I won’t go through all of MySpace’s missteps, but there were a few big ones. They’ve generally trailed Facebook in taking risks with new products (News Feed, self serve ads, Facebook Connect), and they made a crucial strategic mistake in how they handled international expansion (Facebook gets its own users to create local translations of the site, MySpace opens offices in every country they want a presence in – guess which one scales).
And the things MySpace did right, they didn’t capitalize on. MySpace Music, so promising a few months ago, remains in slow motion development for new features. And it only works in the U.S.
But worst of all, MySpace is bogged down in a ridiculous corporate structure. MySpace reports to Fox Interactive Media (FIM), which in turn reports to News Corp. FIM appears to be, little more than another layer of bureaucracy to slow things down. We’ve heard repeatedly that FIM head Peter Levinsohn and MySpace CEO Chris DeWolfe both try to exert direct power over MySpace, leaving employee’s heads spinning. DeWolfe theoretically reports to Levinsohn, but in reality he’s Murdoch’s guy. FIM’s original purpose was to acquire a variety of Internet companies, but those days are gone and we can’t figure out what it actually does any more besides muddle things up at MySpace and get in the middle of petty turf wars. Their best bet would have been to leave the damn thing alone and let DeWolfe do his thing.

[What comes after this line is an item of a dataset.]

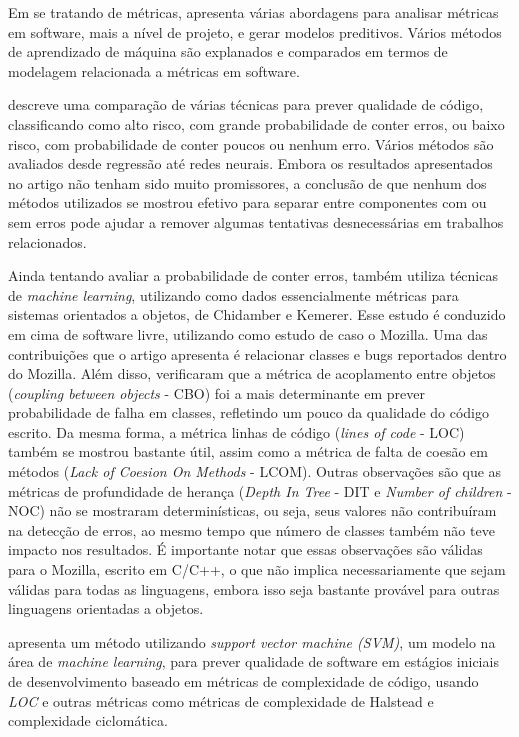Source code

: Em se tratando de métricas,  apresenta várias abordagens para analisar métricas em software, mais a nível de projeto, e gerar modelos preditivos. Vários métodos de aprendizado de máquina são explanados e comparados em termos de modelagem relacionada a métricas em software. 

 descreve uma comparação de várias técnicas para prever qualidade de código, classificando como alto risco, com grande probabilidade de conter erros, ou baixo risco, com probabilidade de conter poucos ou nenhum erro. Vários métodos são avaliados desde regressão até redes neurais. Embora os resultados apresentados no artigo não tenham sido muito promissores, a conclusão de que nenhum dos métodos utilizados se mostrou efetivo para separar entre componentes com ou sem erros pode ajudar a remover algumas tentativas desnecessárias em trabalhos relacionados.

Ainda tentando avaliar a probabilidade de conter erros,  também utiliza técnicas de \textit{machine learning}, utilizando como dados essencialmente métricas para sistemas orientados a objetos, de Chidamber e Kemerer. Esse estudo é conduzido em cima de software livre, utilizando como estudo de caso o Mozilla. Uma das contribuições que o artigo apresenta é relacionar classes e bugs reportados dentro do Mozilla. Além disso, verificaram que a métrica de acoplamento entre objetos (\textit{coupling between objects} - CBO) foi a mais determinante em prever probabilidade de falha em classes, refletindo um pouco da qualidade do código escrito. Da mesma forma, a métrica linhas de código (\textit{lines of code} - LOC) também se mostrou bastante útil, assim como a métrica de falta de coesão em métodos (\textit{Lack of Coesion On Methods} - LCOM). Outras observações são que as métricas de profundidade de herança (\textit{Depth In Tree} - DIT e \textit{Number of children} - NOC) não se mostraram determinísticas, ou seja, seus valores não contribuíram na detecção de erros, ao mesmo tempo que  número de classes também não teve impacto nos resultados. É importante notar que essas observações são válidas para o Mozilla, escrito em C/C++, o que não implica necessariamente que sejam válidas para todas as linguagens, embora isso seja bastante provável para outras linguagens orientadas a objetos.

 apresenta um método utilizando \textit{support vector machine (SVM)}, um modelo na área de \textit{machine learning}, para prever qualidade de software em estágios iniciais de desenvolvimento baseado em métricas de complexidade de código, usando \textit{LOC} e outras métricas como métricas de complexidade de Halstead e complexidade ciclomática.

Add to that the fact that MySpace employees have no stock incentive to stay, and its no wonder top talent is fleeing. Founders Chris DeWolfe and Tom Anderson have employment contracts that come up for renewal later this year. Unless News Corp. pays them a bundle (their current contract pays them an aggregate of $30 million/year already), they’ll likely be gone before 2010, too. They may have already made the decision to leave, which would make today’s defections unsurprising.
This is the way of things with tech startups (remember that MySpace is only 5ish years old). In this case FIM may have acted as a big speed bump in MySpace’s race with Facebook, hobbling them and ensuring that it wasn’t even close. But the result is the same. And good news comes out of this – all of these talented execs and engineers will start and grow new companies, and the cycle continues.